Accidents, incidents and complaints had been managed appropriately.
Infection control standards at the home varied we observed poor environmental issues specifically in the servery attached to the dining room. Audits of the service were ineffective and in some cases not carried out.
We saw no evidence of a robust induction process into Greenheys Lodge and the staff training we were provided with informed us that staff had not had relevant training or required updated training. Supervisions and appraisals were taking place but not all staff had received them.
The manager had reduced the number of agency staff being used however feedback we received from people using the service, relatives and staff all indicated there were still issues regarding staffing levels.
People we spoke with told us they felt safe at the home and they had no worries or concerns. People’s relatives and friends also told us they felt people were safe. The staff at the home knew the people they were supporting and the care they needed. We observed staff to be kind and respectful towards people. The home provided a range of activities to occupy and interest people.
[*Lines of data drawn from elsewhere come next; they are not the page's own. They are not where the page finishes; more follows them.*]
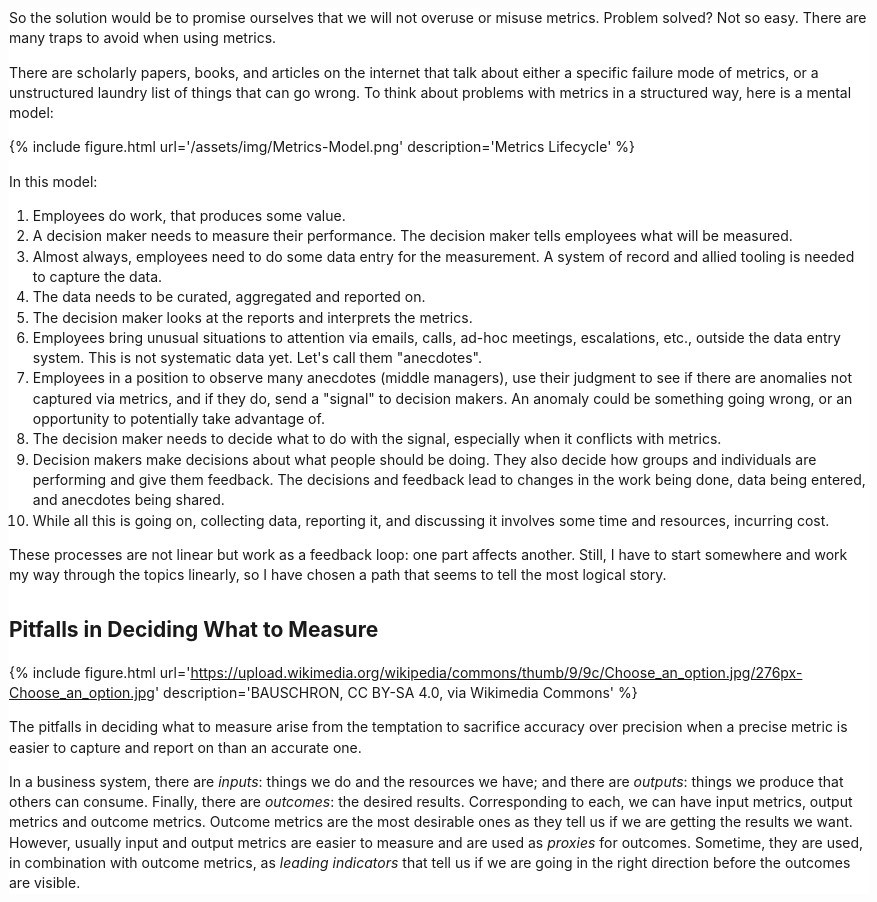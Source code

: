 So the solution would be to promise ourselves that we will not overuse or misuse
metrics. Problem solved? Not so easy. There are many traps to avoid when using
metrics.

There are scholarly papers, books, and articles on the internet that talk about
either a specific failure mode of metrics, or a unstructured laundry list of
things that can go wrong. To think about problems with metrics in a structured
way, here is a mental model:

{% include figure.html url='/assets/img/Metrics-Model.png'
description='Metrics Lifecycle' %}

In this model:

  1. Employees do work, that produces some value.
  2. A decision maker needs to measure their performance. The decision maker
     tells employees what will be measured.
  3. Almost always, employees need to do some data entry for the measurement. A
     system of record and allied tooling is needed to capture the data.
  4. The data needs to be curated, aggregated and reported on.
  5. The decision maker looks at the reports and interprets the metrics.
  6. Employees bring unusual situations to attention via emails, calls, ad-hoc
     meetings, escalations, etc., outside the data entry system. This is not
     systematic data yet. Let's call them "anecdotes".
  7. Employees in a position to observe many anecdotes (middle managers), use
     their judgment to see if there are anomalies not captured via metrics, and
     if they do, send a "signal" to decision makers. An anomaly could be
     something going wrong, or an opportunity to potentially take advantage of.
  8. The decision maker needs to decide what to do with the signal, especially
     when it conflicts with metrics.
  9. Decision makers make decisions about what people should be doing. They also
     decide how groups and individuals are performing and give them feedback.
     The decisions and feedback lead to changes in the work being done, data
     being entered, and anecdotes being shared.
  10. While all this is going on, collecting data, reporting it, and discussing
      it involves some time and resources, incurring cost.

These processes are not linear but work as a feedback loop: one part affects
another. Still, I have to start somewhere and work my way through the topics
linearly, so I have chosen a path that seems to tell the most logical story.

## Pitfalls in Deciding What to Measure

{% include figure.html url='https://upload.wikimedia.org/wikipedia/commons/thumb/9/9c/Choose_an_option.jpg/276px-Choose_an_option.jpg' description='BAUSCHRON, CC BY-SA 4.0, via Wikimedia Commons' %}

The pitfalls in deciding what to measure arise from the temptation to sacrifice
accuracy over precision when a precise metric is easier to capture and report on
than an accurate one.

In a business system, there are *inputs*: things we do and the resources we
have; and there are *outputs*: things we produce that others can consume.
Finally, there are *outcomes*: the desired results. Corresponding to each, we
can have input metrics, output metrics and outcome metrics. Outcome metrics are
the most desirable ones as they tell us if we are getting the results we want.
However, usually input and output metrics are easier to measure and are used as
*proxies* for outcomes. Sometime, they are used, in combination with outcome
metrics, as *leading indicators* that tell us if we are going in the right
direction before the outcomes are visible.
People’s personal emergency evacuation plans did match their risk assessments and gave the relevant information required.
Ratings from the last inspection were displayed within the home and on the provider's website as required.
The overall rating for this provider is ‘Inadequate’. This means that it has been placed into ‘Special measures’ by CQC. The purpose of special measures is to:
• Ensure that providers found to be providing inadequate care significantly improve.
• Provide a framework within which we use our enforcement powers in response to inadequate care and work with, or signpost to, other organisations in the system to ensure improvements are made.
• Provide a clear timeframe within which providers must improve the quality of care they provide or we will seek to take further action, for example cancel their registration.
The service will be kept under review and if needed could be escalated to urgent enforcement action. Where necessary, another inspection will be conducted within a further six months, and if there is not enough improvement we will move to close the service by adopting our proposal to vary the provider’s registration to remove this location from the providers registration.
The CQC was informed on the 14 August 2018 that Greenheys Lodge would be closing and de-registering with the CQC in September/October.